- [EXERCISE DETAILS]: Filter on the word "figures": copy each matching line from the listing below.

- [EXERCISE DATA]:
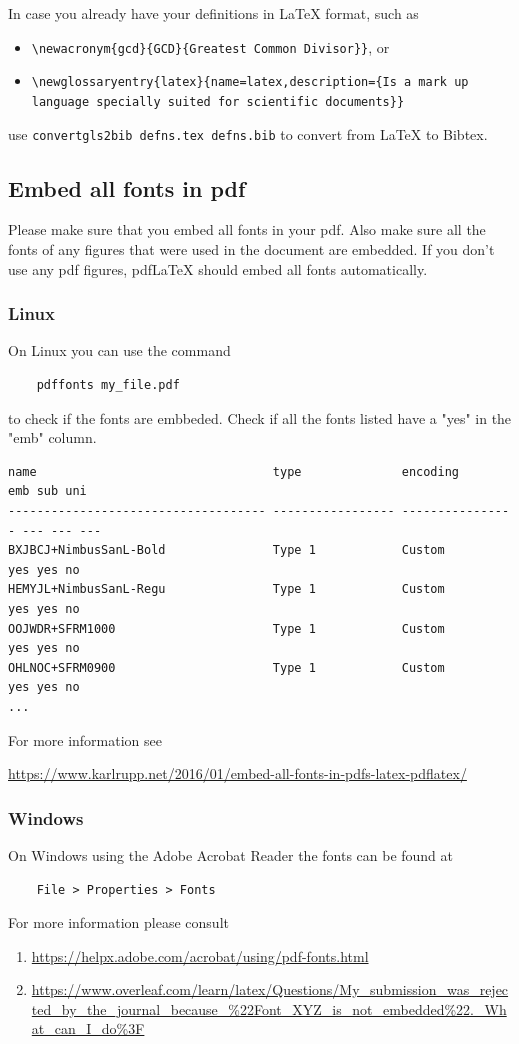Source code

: In case you already have your definitions in \LaTeX{} format, such as
\begin{itemize}
	\item \verb|\newacronym{gcd}{GCD}{Greatest Common Divisor}}|, or
	\item \verb|\newglossaryentry{latex}{name=latex,description={Is a mark up language specially suited for scientific documents}}|
\end{itemize}
use \verb|convertgls2bib defns.tex defns.bib| to convert from \LaTeX{} to Bibtex.

\subsection{Embed all fonts in pdf}
Please make sure that you embed all fonts in your pdf. Also make sure all the fonts of any figures that were used in the document are embedded. 
If you don't use any pdf figures, pdfLaTeX should embed all fonts automatically.

\subsubsection{Linux}
On Linux you can use the command \begin{verbatim}
	pdffonts my_file.pdf
\end{verbatim}
to check if the fonts are embbeded. Check if all the fonts listed have a "yes" in the "emb" column. 
\begin{verbatim}
name                                 type              encoding         emb sub uni 
------------------------------------ ----------------- ---------------- --- --- --- 
BXJBCJ+NimbusSanL-Bold               Type 1            Custom           yes yes no     
HEMYJL+NimbusSanL-Regu               Type 1            Custom           yes yes no     
OOJWDR+SFRM1000                      Type 1            Custom           yes yes no      
OHLNOC+SFRM0900                      Type 1            Custom           yes yes no   
...
\end{verbatim}
For more information see 

\url{https://www.karlrupp.net/2016/01/embed-all-fonts-in-pdfs-latex-pdflatex/}
\subsubsection{Windows}
On Windows using the Adobe Acrobat Reader the fonts can be found at
\begin{verbatim}
	File > Properties > Fonts
\end{verbatim}
For more information please consult
\begin{enumerate}
	\item \url{https://helpx.adobe.com/acrobat/using/pdf-fonts.html}
	
	\item \url{https://www.overleaf.com/learn/latex/Questions/My_submission_was_rejected_by_the_journal_because_%22Font_XYZ_is_not_embedded%22._What_can_I_do%3F} 
	\end{enumerate}
	
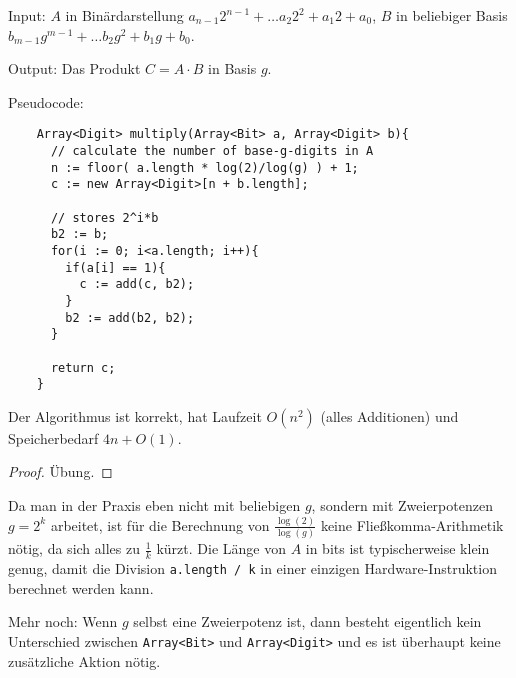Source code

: \begin{algorithm}
    \label{alg:double-and-add}
    Input: $A$ in Binärdarstellung $a_{n-1}2^{n-1}+\ldots a_{2}2^2 +a_1 2 + a_0$, $B$ in beliebiger Basis $b_{m-1} g^{m-1} + \ldots b_2 g^2 + b_1 g+b_0$.

    Output: Das Produkt $C=A\cdot B$ in Basis $g$.

    Pseudocode:
    \begin{lstlisting}
    Array<Digit> multiply(Array<Bit> a, Array<Digit> b){
      // calculate the number of base-g-digits in A
      n := floor( a.length * log(2)/log(g) ) + 1;
      c := new Array<Digit>[n + b.length];

      // stores 2^i*b
      b2 := b;
      for(i := 0; i<a.length; i++){
        if(a[i] == 1){
          c := add(c, b2);
        }
        b2 := add(b2, b2);
      }

      return c;
    }
    \end{lstlisting}
\end{algorithm}

\begin{proposition}\label{alg:double-and-add:correctness}
    Der Algorithmus ist korrekt, hat Laufzeit $O(n^2)$ (alles Additionen) und Speicherbedarf $4n+O(1)$.
\end{proposition}
\begin{proof}
Übung.
\end{proof}

\begin{remark}
    Da man in der Praxis eben nicht mit beliebigen $g$, sondern mit Zweierpotenzen $g=2^k$ arbeitet, ist für die Berechnung von $\frac{\log(2)}{\log(g)}$ keine Fließkomma-Arithmetik nötig, da sich alles zu $\frac{1}{k}$ kürzt. Die Länge von $A$ in bits ist typischerweise klein genug, damit die Division \texttt{a.length / k} in einer einzigen Hardware-Instruktion berechnet werden kann.

    \smallskip
    Mehr noch: Wenn $g$ selbst eine Zweierpotenz ist, dann besteht eigentlich kein Unterschied zwischen \texttt{Array<Bit>} und \texttt{Array<Digit>} und es ist überhaupt keine zusätzliche Aktion nötig.
\end{remark}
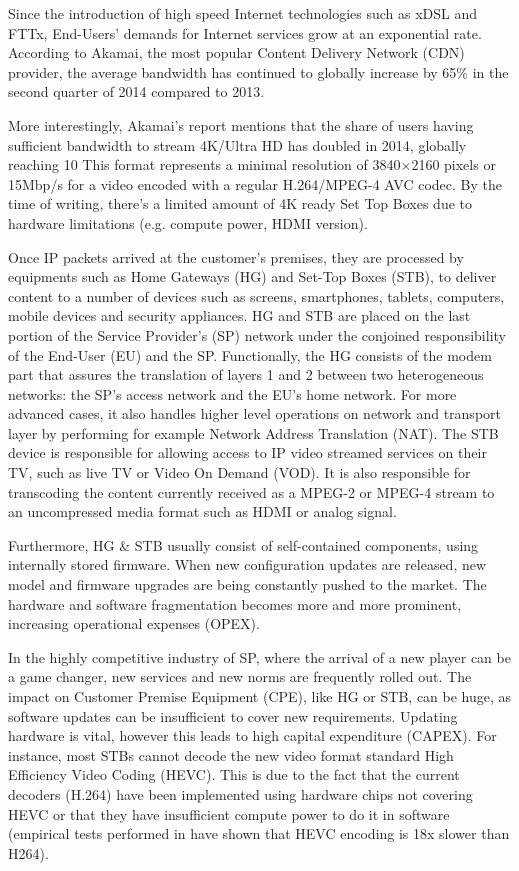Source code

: Since the introduction of high speed Internet technologies such as xDSL and FTTx, End-Users’ demands for Internet services grow at an exponential rate.
According to Akamai, the most popular Content Delivery Network (CDN) provider, the average bandwidth has continued to globally increase by 65\% in the second quarter of 2014 \cite{_akamais_2014} compared to 2013.

More interestingly, Akamai’s report mentions that the share of users having sufficient bandwidth to stream 4K/Ultra HD has doubled in 2014, globally reaching 10%
This format represents a minimal resolution of 3840×2160 pixels or 15Mbp/s for a video encoded with a regular H.264/MPEG-4 AVC codec.
By the time of writing, there’s a limited amount of 4K ready Set Top Boxes due to hardware limitations (e.g. compute power, HDMI version).

Once IP packets arrived at the customer’s premises, they are processed by equipments such as Home Gateways (HG) and Set-Top Boxes (STB), to deliver content to a number of devices such as screens, smartphones, tablets, computers, mobile devices and security appliances.
HG and STB are placed on the last portion of the Service Provider’s (SP) network under the conjoined responsibility of the End-User (EU) and the SP.
Functionally, the HG consists of the modem part that assures the translation of layers 1 and 2 between two heterogeneous networks: the SP’s access network and the EU’s home network.
For more advanced cases, it also handles higher level operations on network and transport layer by performing for example Network Address Translation (NAT).
The STB device is responsible for allowing access to IP video streamed services on their TV, such as live TV or Video On Demand (VOD).
It is also responsible for transcoding the content currently received as a MPEG-2 or MPEG-4 stream to an uncompressed media format such as HDMI or analog signal.

Furthermore, HG \& STB usually consist of self-contained components, using internally stored firmware.
When new configuration updates are released, new model and firmware upgrades are being constantly pushed to the market.
The hardware and software fragmentation becomes more and more prominent, increasing operational expenses (OPEX). 

In the highly competitive industry of SP, where the arrival of a new player can be a game changer, new services and new norms are frequently rolled out.
The impact on Customer Premise Equipment (CPE), like HG or STB, can be huge, as software updates can be insufficient to cover new requirements.
Updating hardware is vital, however this leads to high capital expenditure (CAPEX).
For instance, most STBs cannot decode the new video format standard  High Efficiency Video Coding (HEVC).
This is due to the fact that the current decoders (H.264) have been implemented using hardware chips not covering HEVC or that they have insufficient compute power to do it in software (empirical tests performed in \cite{grois_performance_2013} have shown that HEVC encoding is 18x slower than H264).

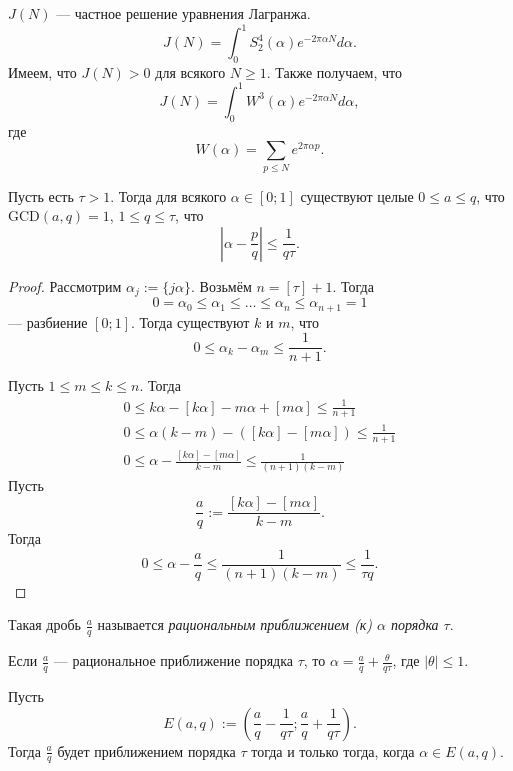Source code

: \documentclass[12pt,a4paper]{article}
\newcommand{\GCD}{\mathrm{GCD}}
\begin{document}
    $J(N)$ --- частное решение уравнения Лагранжа.
    \[J(N) = \int_0^1 S_2^4(\alpha) e^{-2\pi \alpha N} d\alpha.\]
    Имеем, что $J(N) > 0$ для всякого $N \geqslant 1$. Также получаем, что
    \[J(N) = \int_0^1 W^3(\alpha) e^{-2\pi \alpha N} d\alpha,\]
    где
    \[W(\alpha) = \sum_{p \leqslant N} e^{2\pi \alpha p}.\]

    \begin{theorem}
        Пусть есть $\tau > 1$. Тогда для всякого $\alpha \in [0; 1]$ существуют целые $0 \leqslant a \leqslant q$, что $\GCD(a, q) = 1$, $1 \leqslant q \leqslant \tau$, что
        \[|\alpha - \frac{p}{q}| \leqslant \frac{1}{q \tau}.\]
    \end{theorem}

    \begin{proof}
        Рассмотрим $\alpha_j := \{j\alpha\}$. Возьмём $n = [\tau] + 1$. Тогда
        \[0 = \alpha_0 \leqslant \alpha_1 \leqslant \dots \leqslant \alpha_n \leqslant \alpha_{n+1} = 1\]
        --- разбиение $[0; 1]$. Тогда существуют $k$ и $m$, что
        \[0 \leqslant \alpha_k - \alpha_m \leqslant \frac{1}{n+1}.\]

        Пусть $1 \leqslant m \leqslant k \leqslant n$. Тогда
        \begin{gather*}
            0 \leqslant k \alpha - [k \alpha] - m \alpha + [m \alpha] \leqslant \frac{1}{n+1}\\
            0 \leqslant \alpha(k-m) - ([k \alpha] - [m \alpha]) \leqslant \frac{1}{n+1}\\
            0 \leqslant \alpha - \frac{[k \alpha] - [m \alpha]}{k-m} \leqslant \frac{1}{(n+1)(k-m)}
        \end{gather*}
        Пусть
        \[\frac{a}{q} := \frac{[k \alpha] - [m \alpha]}{k-m}.\]
        Тогда
        \[0 \leqslant \alpha - \frac{a}{q} \leqslant \frac{1}{(n+1)(k-m)} \leqslant \frac{1}{\tau q}.\]
    \end{proof}

    \begin{remark}
        Такая дробь $\frac{a}{q}$ называется \emph{рациональным приближением (к) $\alpha$ порядка $\tau$}.
    \end{remark}

    \begin{remark}
        Если $\frac{a}{q}$ --- рациональное приближение порядка $\tau$, то $\alpha = \frac{a}{q} + \frac{\theta}{q \tau}$, где $|\theta| \leqslant 1$.
    \end{remark}

    \begin{remark}
        Пусть
        \[E(a, q) := (\frac{a}{q} - \frac{1}{q \tau}; \frac{a}{q} + \frac{1}{q \tau}).\]
        Тогда $\frac{a}{q}$ будет приближением порядка $\tau$ тогда и только тогда, когда $\alpha \in E(a, q)$.
    \end{remark}
\end{document}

- [COMPLETED TASK]:
Please make sure that you embed all fonts in your pdf. Also make sure all the fonts of any figures that were used in the document are embedded. 
If you don't use any pdf figures, pdfLaTeX should embed all fonts automatically.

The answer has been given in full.